The cocktail clash: What is a real martini?

By Clive Watson

martini 1.JPG

Clive Watson | Contributor

Very little amuses me as much as a clash between old-guard and new school cocktail snobs. In fact, if you ever spot one about to happen, I highly recommend pulling up a bar stool and purchasing some light refreshment. 

If you’re an impatient little barfly though, and you find yourself thirsty for a spectacle of civil rowdiness, it’s even possible to jump-start such a confrontation. For these purposes, it’s good to remember that no issue draws the battle lines so clearly as that great grand-pappy of all concoctions, the martini.

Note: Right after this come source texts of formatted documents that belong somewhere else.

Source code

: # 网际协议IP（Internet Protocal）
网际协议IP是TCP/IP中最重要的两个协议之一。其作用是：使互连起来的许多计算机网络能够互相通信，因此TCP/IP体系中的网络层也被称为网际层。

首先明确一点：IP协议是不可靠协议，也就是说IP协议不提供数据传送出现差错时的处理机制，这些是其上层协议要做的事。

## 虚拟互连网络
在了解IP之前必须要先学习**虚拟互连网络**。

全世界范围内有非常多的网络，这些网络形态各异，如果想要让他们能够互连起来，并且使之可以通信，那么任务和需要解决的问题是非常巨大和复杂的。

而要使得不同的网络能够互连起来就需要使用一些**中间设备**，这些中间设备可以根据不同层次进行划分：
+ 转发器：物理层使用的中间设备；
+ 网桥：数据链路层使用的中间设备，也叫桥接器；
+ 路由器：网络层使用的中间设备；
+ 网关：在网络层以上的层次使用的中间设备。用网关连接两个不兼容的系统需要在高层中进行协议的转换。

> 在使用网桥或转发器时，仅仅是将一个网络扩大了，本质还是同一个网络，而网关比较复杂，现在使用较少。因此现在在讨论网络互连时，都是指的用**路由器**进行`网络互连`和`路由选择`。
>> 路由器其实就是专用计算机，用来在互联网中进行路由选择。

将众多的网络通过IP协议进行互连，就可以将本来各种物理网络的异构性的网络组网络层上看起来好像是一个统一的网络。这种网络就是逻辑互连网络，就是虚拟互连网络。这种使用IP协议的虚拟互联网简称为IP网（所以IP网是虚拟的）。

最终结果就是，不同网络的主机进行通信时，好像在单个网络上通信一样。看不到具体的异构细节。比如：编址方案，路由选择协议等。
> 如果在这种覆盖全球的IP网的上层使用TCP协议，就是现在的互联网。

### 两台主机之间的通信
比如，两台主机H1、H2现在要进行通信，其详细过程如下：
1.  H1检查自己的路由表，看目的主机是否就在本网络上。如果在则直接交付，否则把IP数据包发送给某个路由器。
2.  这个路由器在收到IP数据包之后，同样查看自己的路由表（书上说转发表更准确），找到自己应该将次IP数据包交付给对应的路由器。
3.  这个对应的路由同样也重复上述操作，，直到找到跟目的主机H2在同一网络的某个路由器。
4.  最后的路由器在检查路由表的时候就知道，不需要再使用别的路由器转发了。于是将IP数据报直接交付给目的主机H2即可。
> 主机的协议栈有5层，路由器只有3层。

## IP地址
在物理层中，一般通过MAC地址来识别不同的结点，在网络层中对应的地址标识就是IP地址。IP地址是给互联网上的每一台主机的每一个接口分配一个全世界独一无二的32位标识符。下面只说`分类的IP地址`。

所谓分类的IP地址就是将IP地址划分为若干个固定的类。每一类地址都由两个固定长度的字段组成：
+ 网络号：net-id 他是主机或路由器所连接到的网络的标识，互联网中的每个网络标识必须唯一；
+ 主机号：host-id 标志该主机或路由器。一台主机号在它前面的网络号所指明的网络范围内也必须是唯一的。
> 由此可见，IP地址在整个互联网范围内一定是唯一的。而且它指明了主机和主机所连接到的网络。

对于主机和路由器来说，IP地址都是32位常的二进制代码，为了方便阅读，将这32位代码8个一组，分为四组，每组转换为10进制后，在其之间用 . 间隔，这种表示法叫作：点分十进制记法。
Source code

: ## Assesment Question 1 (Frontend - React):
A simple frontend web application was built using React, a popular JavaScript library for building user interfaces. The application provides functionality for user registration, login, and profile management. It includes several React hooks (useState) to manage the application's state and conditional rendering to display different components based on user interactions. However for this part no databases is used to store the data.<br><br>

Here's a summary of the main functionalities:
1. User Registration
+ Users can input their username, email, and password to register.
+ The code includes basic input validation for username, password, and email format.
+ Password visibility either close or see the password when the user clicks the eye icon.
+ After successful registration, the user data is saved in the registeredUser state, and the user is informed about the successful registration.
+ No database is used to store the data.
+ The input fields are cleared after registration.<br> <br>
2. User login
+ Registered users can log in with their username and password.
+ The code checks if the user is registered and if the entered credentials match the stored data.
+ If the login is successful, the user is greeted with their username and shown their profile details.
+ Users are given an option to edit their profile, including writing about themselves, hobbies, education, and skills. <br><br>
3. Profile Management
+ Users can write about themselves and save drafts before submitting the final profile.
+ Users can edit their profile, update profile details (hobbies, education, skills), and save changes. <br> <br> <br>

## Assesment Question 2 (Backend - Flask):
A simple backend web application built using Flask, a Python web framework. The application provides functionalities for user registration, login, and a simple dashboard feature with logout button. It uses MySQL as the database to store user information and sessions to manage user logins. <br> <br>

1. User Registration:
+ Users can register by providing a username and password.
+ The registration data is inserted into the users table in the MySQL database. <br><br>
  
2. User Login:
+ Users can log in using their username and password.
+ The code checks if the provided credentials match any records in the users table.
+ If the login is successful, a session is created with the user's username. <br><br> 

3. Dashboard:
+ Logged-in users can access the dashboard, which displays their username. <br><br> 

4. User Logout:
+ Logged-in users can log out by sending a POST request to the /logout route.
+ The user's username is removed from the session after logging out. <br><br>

So you’d like a martini? Of course you would. Everyone would like a martini. But what kind? Gin or vodka? What kind of gin or vodka? Up or on the rocks? Shaken or stirred? Bruised and frothy, or dense and velvety smooth? With olives, or a twist? Or what about a cocktail onion? Spicy string bean? Dirty or clean? Dry, or… less dry?

No matter how limitless the variations on this ur-cocktail, everyone’s favorite style isn’t just the best way — it’s the only way. And as variations are so numerous, it’s very, very rare that any two martini fans will actually agree completely on “how it should be done.” In this way, cocktail connoisseurs are like religious fundamentalists. 

But of course, most representatives of liquid culture know how to ape subtlety, if not in fact achieve it. Most martini-related altercations therefore lead to loads of shocked expressions, eye-rolling, incredulous follow up questions, up-sleeve snickering, and worst of all — resentful cocktailing.

Can anyone think of a worse fate for a cocktail of expensive, delicious ingredients than that it be made or consumed without delight? It would rather have been poured down the drain. So in the interest of keeping good gin and vodka from going to waste, let’s try and settle this.

Won’t someone please think of the gin?

So what’s a real martini? Can we come to some sort of consensus on this point? Our chances don’t look so good. But in the interest of forward motion, I’m going to give it the old college try.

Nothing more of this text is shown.